─── Entries provided ───

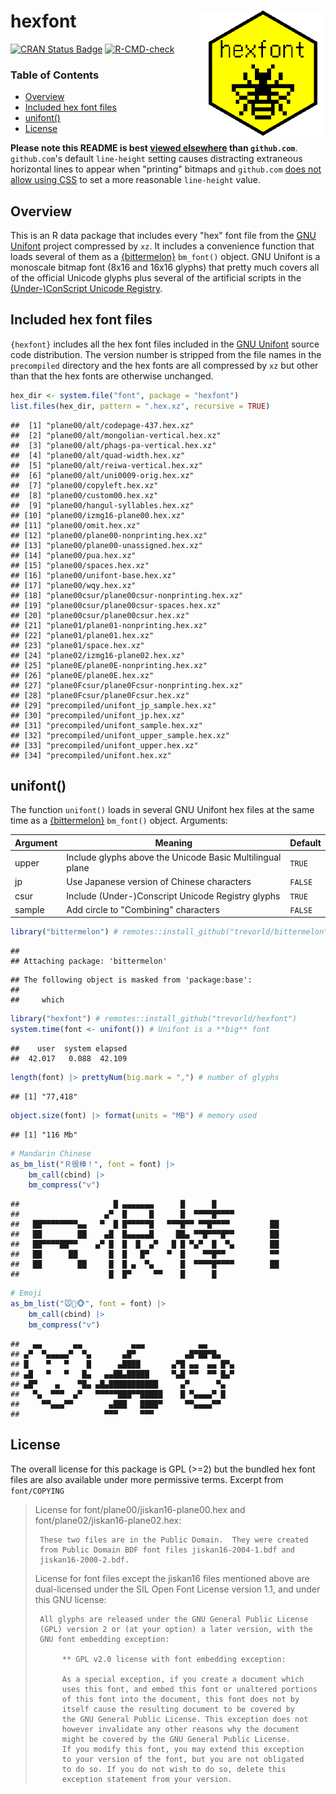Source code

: # hexfont <img src="man/figures/logo.png" align="right" width="200px" alt="hexfont hex sticker">

[![CRAN Status Badge](https://www.r-pkg.org/badges/version/hexfont)](https://cran.r-project.org/package=hexfont)
[![R-CMD-check](https://github.com/trevorld/hexfont/workflows/R-CMD-check/badge.svg)](https://github.com/trevorld/hexfont/actions)

### Table of Contents

* [Overview](#overview)
* [Included hex font files](#hex)
* [unifont()](#unifont)
* [License](#license)

**Please note this README is best [viewed elsewhere](https://trevorldavis.com/R/hexfont) than `github.com`**. `github.com`'s default `line-height` setting causes distracting extraneous horizontal lines to appear when "printing" bitmaps and `github.com` [does not allow using CSS](https://gist.github.com/kivikakk/622b5dcf395e26c49e2334f0eb19e6f9) to set a more reasonable `line-height` value.

## <a name="overview">Overview</a>

This is an R data package that includes every "hex" font file from the [GNU Unifont](http://unifoundry.com/unifont/index.html) project compressed by `xz`.  It includes a convenience function that loads several of them as a [{bittermelon}](https://github.com/trevorld/bittermelon) `bm_font()` object.  GNU Unifont is a monoscale bitmap font (8x16 and 16x16 glyphs) that pretty much covers all of the official Unicode glyphs plus several of the artificial scripts in the [(Under-)ConScript Unicode Registry](http://www.kreativekorp.com/ucsur/).

## <a name="hex">Included hex font files</a>

`{hexfont}` includes all the hex font files included in the [GNU Unifont](http://unifoundry.com/unifont/index.html)
source code distribution.  The version number is stripped from the file names in the `precompiled` directory and
the hex fonts are all compressed by `xz` but other than that the hex fonts are otherwise unchanged.


```r
hex_dir <- system.file("font", package = "hexfont")
list.files(hex_dir, pattern = ".hex.xz", recursive = TRUE)
```

```
##  [1] "plane00/alt/codepage-437.hex.xz"           
##  [2] "plane00/alt/mongolian-vertical.hex.xz"     
##  [3] "plane00/alt/phags-pa-vertical.hex.xz"      
##  [4] "plane00/alt/quad-width.hex.xz"             
##  [5] "plane00/alt/reiwa-vertical.hex.xz"         
##  [6] "plane00/alt/uni0009-orig.hex.xz"           
##  [7] "plane00/copyleft.hex.xz"                   
##  [8] "plane00/custom00.hex.xz"                   
##  [9] "plane00/hangul-syllables.hex.xz"           
## [10] "plane00/izmg16-plane00.hex.xz"             
## [11] "plane00/omit.hex.xz"                       
## [12] "plane00/plane00-nonprinting.hex.xz"        
## [13] "plane00/plane00-unassigned.hex.xz"         
## [14] "plane00/pua.hex.xz"                        
## [15] "plane00/spaces.hex.xz"                     
## [16] "plane00/unifont-base.hex.xz"               
## [17] "plane00/wqy.hex.xz"                        
## [18] "plane00csur/plane00csur-nonprinting.hex.xz"
## [19] "plane00csur/plane00csur-spaces.hex.xz"     
## [20] "plane00csur/plane00csur.hex.xz"            
## [21] "plane01/plane01-nonprinting.hex.xz"        
## [22] "plane01/plane01.hex.xz"                    
## [23] "plane01/space.hex.xz"                      
## [24] "plane02/izmg16-plane02.hex.xz"             
## [25] "plane0E/plane0E-nonprinting.hex.xz"        
## [26] "plane0E/plane0E.hex.xz"                    
## [27] "plane0Fcsur/plane0Fcsur-nonprinting.hex.xz"
## [28] "plane0Fcsur/plane0Fcsur.hex.xz"            
## [29] "precompiled/unifont_jp_sample.hex.xz"      
## [30] "precompiled/unifont_jp.hex.xz"             
## [31] "precompiled/unifont_sample.hex.xz"         
## [32] "precompiled/unifont_upper_sample.hex.xz"   
## [33] "precompiled/unifont_upper.hex.xz"          
## [34] "precompiled/unifont.hex.xz"
```

## <a name="unifont">unifont()</a>

The function `unifont()` loads in several GNU Unifont hex files at the same time as a [{bittermelon}](https://github.com/trevorld/bittermelon) `bm_font()` object.  Arguments:

| Argument | Meaning | Default |
--- | --- | ---
| upper | Include glyphs above the Unicode Basic Multilingual plane | `TRUE` | 
| jp | Use Japanese version of Chinese characters | `FALSE` | 
| csur | Include (Under-)Conscript Unicode Registry glyphs | `TRUE` |
| sample | Add circle to "Combining" characters | `FALSE` | 


```r
library("bittermelon") # remotes::install_github("trevorld/bittermelon")
```

```
## 
## Attaching package: 'bittermelon'
```

```
## The following object is masked from 'package:base':
## 
##     which
```

```r
library("hexfont") # remotes::install_github("trevorld/hexfont")
system.time(font <- unifont()) # Unifont is a **big** font
```

```
##    user  system elapsed 
##  42.017   0.088  42.109
```

```r
length(font) |> prettyNum(big.mark = ",") # number of glyphs
```

```
## [1] "77,418"
```

```r
object.size(font) |> format(units = "MB") # memory used
```

```
## [1] "116 Mb"
```

```r
# Mandarin Chinese
as_bm_list("Ｒ很棒！", font = font) |>
    bm_call(cbind) |> 
    bm_compress("v")
```

```
##                     █ ▄▄▄▄▄▄▄      █      █                     
##                   ▄▀  █     █      █  ▀▀▀▀█▀▀▀▀                 
##   ██▀▀▀▀▀▀▀▀▄▄   ▀  █ █▀▀▀▀▀█   ▀▀▀█▀▀ ▀▀█▀▀▀▀         ██       
##   ██        ██    ▄█  █▄▄▄▄▄█     ██▄ ▀▀█▀▀▀█▀▀        ██       
##   ██▀▀▀▀██▀▀    ▄▀ █  █  █  ▄▀   █ █ ▀▄▀  █  ▀▄        ██       
##   ██      ██       █  █   █▀    ▀  █    ▀▀█▀▀          ▀▀       
##   ██        ██     █  █ ▄  ▀▄      █  ▀▀▀▀█▀▀▀▀        ██       
##                    █  █▀     ▀▀    █      █
```

```r
# Emoji
as_bm_list("🐭🐲🐵", font = font) |>
    bm_call(cbind) |> 
    bm_compress("v")
```

```
##   ▄▄       ▄▄           ▄▄▄            ▄▄       
## ▄▀  ▀▄▄▄▄▄▀  ▀▄       ▄█▀           ▄█▀██▀█▄    
## █    ▀   ▀    █      ▄████       ▄▀█ ▄▄  ▄▄ █▀▄ 
## ▄█   ▀   ▀   █▄   ▄▄██▄█████     ▀▄█ ▀▀  ▀▀ █▄▀ 
## ▄█▀    ▄    ▀█▄ ▄█▄███████████     ▄▀      ▀▄   
##   ▀▄  ▀▀▀  ▄▀   ▀▀▀▀▀███▀▀█████    █ ▀▄▄▄▄▀ █   
##     ▀▀▄▄▄▀▀        ▄███   ████▀     ▀▀▄▄▄▄▀▀    
##                   ▀▀▀     ▀▀▀
```

## <a name="license">License</a>

The overall license for this package is GPL (>=2) but the bundled hex font files 
are also available under more permissive terms.  Excerpt from `font/COPYING` 

> License for font/plane00/jiskan16-plane00.hex and
> font/plane02/jiskan16-plane02.hex:
> 
>      These two files are in the Public Domain.  They were created
>      from Public Domain BDF font files jiskan16-2004-1.bdf and
>      jiskan16-2000-2.bdf.
> 
> 
> License for font files except the jiskan16 files mentioned above
> are dual-licensed under the SIL Open Font License version 1.1,
> and under this GNU license:
> 
>      All glyphs are released under the GNU General Public License
>      (GPL) version 2 or (at your option) a later version, with the
>      GNU font embedding exception:
> 
>           ** GPL v2.0 license with font embedding exception:
> 
>           As a special exception, if you create a document which
>           uses this font, and embed this font or unaltered portions
>           of this font into the document, this font does not by
>           itself cause the resulting document to be covered by
>           the GNU General Public License. This exception does not
>           however invalidate any other reasons why the document
>           might be covered by the GNU General Public License.
>           If you modify this font, you may extend this exception
>           to your version of the font, but you are not obligated
>           to do so. If you do not wish to do so, delete this
>           exception statement from your version.
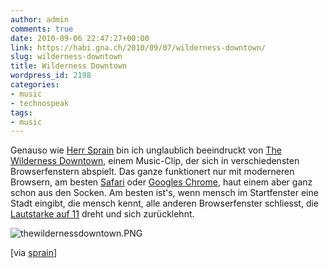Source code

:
 ```yaml
---
author: admin
comments: true
date: 2010-09-06 22:47:27+00:00
link: https://habi.gna.ch/2010/09/07/wilderness-downtown/
slug: wilderness-downtown
title: Wilderness Downtown
wordpress_id: 2198
categories:
- music
- technospeak
tags:
- music
---
```


Genauso wie [Herr Sprain](http://sprain.ch/blog/2010/09/02/wow-the-wilderness-downtown/) bin ich unglaublich beeindruckt von [The Wilderness Downtown](http://www.thewildernessdowntown.com/), einem Music-Clip, der sich in verschiedensten Browserfenstern abspielt. Das ganze funktionert nur mit moderneren Browsern, am besten [Safari](http://www.apple.com/safari/) oder [Googles Chrome](https://google.com/chrome/), haut einem aber ganz schon aus den Socken. Am besten ist's, wenn mensch im Startfenster eine Stadt eingibt, die mensch kennt, alle anderen Browserfenster schliesst, die [Lautstarke auf 11](https://en.wikipedia.org/wiki/Up_to_eleven) dreht und sich zurücklehnt.




![thewildernessdowntown.PNG](https://habi.gna.ch/wp-content/uploads/2010/09/thewildernessdowntown.png)




[via [sprain](http://sprain.ch/blog/2010/09/02/wow-the-wilderness-downtown/)]




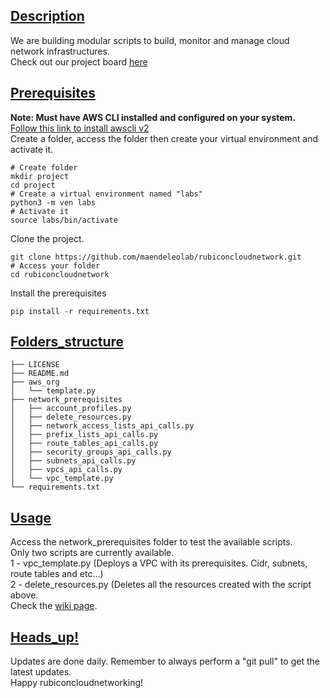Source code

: 

## [Description](#Description)

We are building modular scripts to build, monitor and manage cloud network infrastructures.<br>
Check out our project board [here](https://github.com/users/maendeleolab/projects/3/views/1?pane=info)

## [Prerequisites](#Prerequisites)

**Note: Must have AWS CLI installed and configured on your system.**<br>
[Follow this link to install awscli v2](https://docs.aws.amazon.com/cli/latest/userguide/getting-started-install.html) <br>
Create a folder, access the folder then create your virtual environment and activate it.
```
# Create folder
mkdir project
cd project
# Create a virtual environment named "labs"
python3 -m ven labs
# Activate it
source labs/bin/activate
```

Clone the project.
```
git clone https://github.com/maendeleolab/rubiconcloudnetwork.git
# Access your folder
cd rubiconcloudnetwork
```

Install the prerequisites
```
pip install -r requirements.txt
```

## [Folders_structure](#Folders_structure)

```
├── LICENSE
├── README.md
├── aws_org
│   └── template.py
├── network_prerequisites
│   ├── account_profiles.py
│   ├── delete_resources.py
│   ├── network_access_lists_api_calls.py
│   ├── prefix_lists_api_calls.py
│   ├── route_tables_api_calls.py
│   ├── security_groups_api_calls.py
│   ├── subnets_api_calls.py
│   ├── vpcs_api_calls.py
│   └── vpc_template.py
└── requirements.txt
```

## [Usage](#Usage)

Access the network_prerequisites folder to test the available scripts.<br>
Only two scripts are currently available.<br>
1 - vpc_template.py (Deploys a VPC with its prerequisites. Cidr, subnets, route tables and etc...)<br>
2 - delete_resources.py (Deletes all the resources created with the script above.<br>
Check the [wiki page](https://github.com/maendeleolab/rubiconcloudnetwork/wiki).

## [Heads_up!](#Heads_up!)
Updates are done daily. Remember to always perform a "git pull" to get the latest updates.<br> 
Happy rubiconcloudnetworking! 



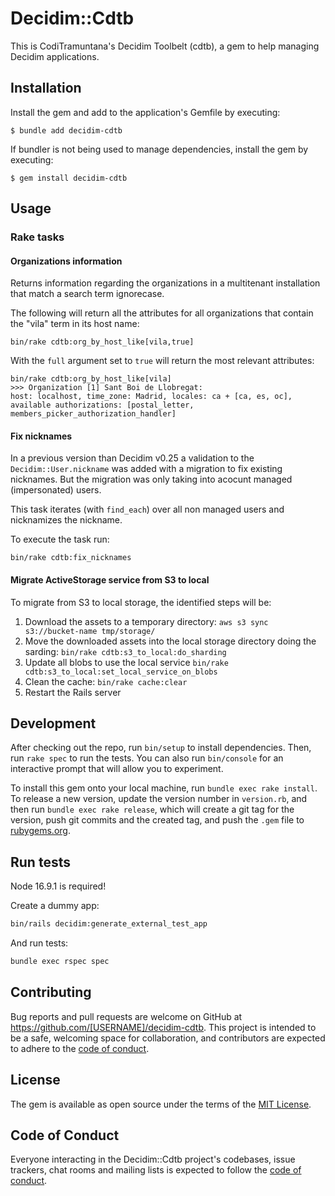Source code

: # Decidim::Cdtb

This is CodiTramuntana's Decidim Toolbelt (cdtb), a gem to help managing Decidim applications.


## Installation

Install the gem and add to the application's Gemfile by executing:

    $ bundle add decidim-cdtb

If bundler is not being used to manage dependencies, install the gem by executing:

    $ gem install decidim-cdtb

## Usage

### Rake tasks

#### Organizations information

Returns information regarding the organizations in a multitenant installation that match a search term ignorecase.


The following will return all the attributes for all organizations that contain the "vila" term in its host name:

```
bin/rake cdtb:org_by_host_like[vila,true]
```

With the `full` argument set to `true` will return the most relevant attributes:

```
bin/rake cdtb:org_by_host_like[vila]
>>> Organization [1] Sant Boi de Llobregat:
host: localhost, time_zone: Madrid, locales: ca + [ca, es, oc], available authorizations: [postal_letter, members_picker_authorization_handler]
```

#### Fix nicknames

In a previous version than Decidim v0.25 a validation to the `Decidim::User.nickname` was added with a migration to fix existing nicknames. But the migration was only taking into acocunt managed (impersonated) users.

This task iterates (with `find_each`) over all non managed users and nicknamizes the nickname.

To execute the task run:

```
bin/rake cdtb:fix_nicknames
```

#### Migrate ActiveStorage service from S3 to local

To migrate from S3 to local storage, the identified steps will be:

1. Download the assets to a temporary directory:
    `aws s3 sync s3://bucket-name tmp/storage/`
2. Move the downloaded assets into the local storage directory doing the sarding:
    `bin/rake cdtb:s3_to_local:do_sharding`
3. Update all blobs to use the local service
    `bin/rake cdtb:s3_to_local:set_local_service_on_blobs`
4. Clean the cache:
    `bin/rake cache:clear`
5. Restart the Rails server




## Development

After checking out the repo, run `bin/setup` to install dependencies. Then, run `rake spec` to run the tests. You can also run `bin/console` for an interactive prompt that will allow you to experiment.

To install this gem onto your local machine, run `bundle exec rake install`. To release a new version, update the version number in `version.rb`, and then run `bundle exec rake release`, which will create a git tag for the version, push git commits and the created tag, and push the `.gem` file to [rubygems.org](https://rubygems.org).

## Run tests

Node 16.9.1 is required!

Create a dummy app:

```bash
bin/rails decidim:generate_external_test_app
```

And run tests:

```bash
bundle exec rspec spec
```


## Contributing

Bug reports and pull requests are welcome on GitHub at https://github.com/[USERNAME]/decidim-cdtb. This project is intended to be a safe, welcoming space for collaboration, and contributors are expected to adhere to the [code of conduct](https://github.com/[USERNAME]/decidim-cdtb/blob/master/CODE_OF_CONDUCT.md).

## License

The gem is available as open source under the terms of the [MIT License](https://opensource.org/licenses/MIT).

## Code of Conduct

Everyone interacting in the Decidim::Cdtb project's codebases, issue trackers, chat rooms and mailing lists is expected to follow the [code of conduct](https://github.com/[USERNAME]/decidim-cdtb/blob/master/CODE_OF_CONDUCT.md).
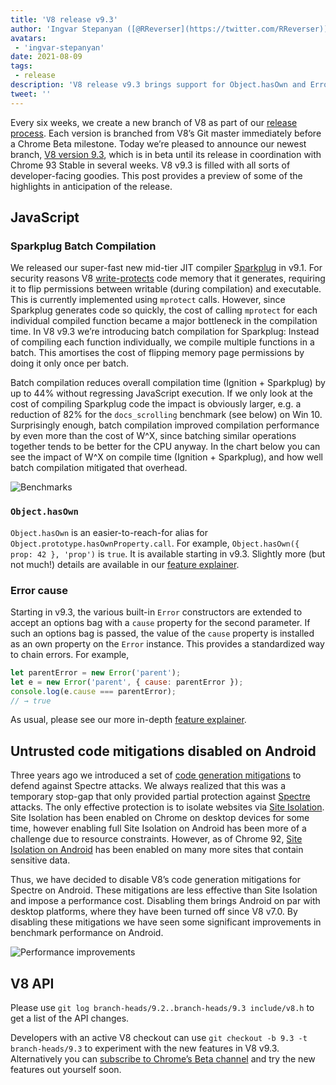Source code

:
 ```yaml
---
title: 'V8 release v9.3'
author: 'Ingvar Stepanyan ([@RReverser](https://twitter.com/RReverser))'
avatars:
 - 'ingvar-stepanyan'
date: 2021-08-09
tags:
 - release
description: 'V8 release v9.3 brings support for Object.hasOwn and Error causes, improves compilation performance and disables untrusted codegen mitigations on Android.'
tweet: ''
---
```

Every six weeks, we create a new branch of V8 as part of our [release process](https://v8.dev/docs/release-process). Each version is branched from V8’s Git master immediately before a Chrome Beta milestone. Today we’re pleased to announce our newest branch, [V8 version 9.3](https://chromium.googlesource.com/v8/v8.git/+log/branch-heads/9.3), which is in beta until its release in coordination with Chrome 93 Stable in several weeks. V8 v9.3 is filled with all sorts of developer-facing goodies. This post provides a preview of some of the highlights in anticipation of the release.

## JavaScript

### Sparkplug Batch Compilation

We released our super-fast new mid-tier JIT compiler [Sparkplug](https://v8.dev/blog/sparkplug) in v9.1. For security reasons V8 [write-protects](https://en.wikipedia.org/wiki/W%5EX) code memory that it generates, requiring it to flip permissions between writable (during compilation) and executable. This is currently implemented using `mprotect` calls. However, since Sparkplug generates code so quickly, the cost of calling `mprotect` for each individual compiled function became a major bottleneck in the compilation time. In V8 v9.3 we’re introducing batch compilation for Sparkplug: Instead of compiling each function individually, we compile multiple functions in a batch. This amortises the cost of flipping memory page permissions by doing it only once per batch.

Batch compilation reduces overall compilation time (Ignition + Sparkplug) by up to 44% without regressing JavaScript execution. If we only look at the cost of compiling Sparkplug code the impact is obviously larger, e.g. a reduction of 82% for the `docs_scrolling` benchmark (see below) on Win 10. Surprisingly enough, batch compilation improved compilation performance by even more than the cost of W^X, since batching similar operations together tends to be better for the CPU anyway. In the chart below you can see the impact of W^X on compile time (Ignition + Sparkplug), and how well batch compilation mitigated that overhead.

![Benchmarks](/_img/v8-release-93/sparkplug.svg)

### `Object.hasOwn`

`Object.hasOwn` is an easier-to-reach-for alias for `Object.prototype.hasOwnProperty.call`. For example, `Object.hasOwn({ prop: 42 }, 'prop')` is `true`. It is available starting in v9.3. Slightly more (but not much!) details are available in our [feature explainer](https://v8.dev/features/object-has-own).

### Error cause

Starting in v9.3, the various built-in `Error` constructors are extended to accept an options bag with a `cause` property for the second parameter. If such an options bag is passed, the value of the `cause` property is installed as an own property on the `Error` instance. This provides a standardized way to chain errors. For example,

```javascript
let parentError = new Error('parent');
let e = new Error('parent', { cause: parentError });
console.log(e.cause === parentError);
// → true
```

As usual, please see our more in-depth [feature explainer](https://v8.dev/features/error-cause).

## Untrusted code mitigations disabled on Android

Three years ago we introduced a set of [code generation mitigations](https://v8.dev/blog/spectre) to defend against Spectre attacks. We always realized that this was a temporary stop-gap that only provided partial protection against [Spectre](https://spectreattack.com/spectre.pdf) attacks. The only effective protection is to isolate websites via [Site Isolation](https://blog.chromium.org/2021/03/mitigating-side-channel-attacks.html).  Site Isolation has been enabled on Chrome on desktop devices for some time, however enabling full Site Isolation on Android has been more of a challenge due to resource constraints. However, as of Chrome 92, [Site Isolation on Android](https://security.googleblog.com/2021/07/protecting-more-with-site-isolation.html) has been enabled on many more sites that contain sensitive data.

Thus, we have decided to disable V8’s code generation mitigations for Spectre on Android. These mitigations are less effective than Site Isolation and impose a performance cost. Disabling them brings Android on par with desktop platforms, where they have been turned off since V8 v7.0. By disabling these mitigations we have seen some significant improvements in benchmark performance on Android.

![Performance improvements](/_img/v8-release-93/code-mitigations.svg)

## V8 API

Please use `git log branch-heads/9.2..branch-heads/9.3 include/v8.h` to get a list of the API changes.

Developers with an active V8 checkout can use `git checkout -b 9.3 -t branch-heads/9.3` to experiment with the new features in V8 v9.3. Alternatively you can [subscribe to Chrome’s Beta channel](https://www.google.com/chrome/browser/beta.html) and try the new features out yourself soon.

───

- **To do**
A line qualifies when it holds the word "embedding"; report all qualifying lines from the records above.

- **Exercise solution**
>      GNU font embedding exception:
>           ** GPL v2.0 license with font embedding exception:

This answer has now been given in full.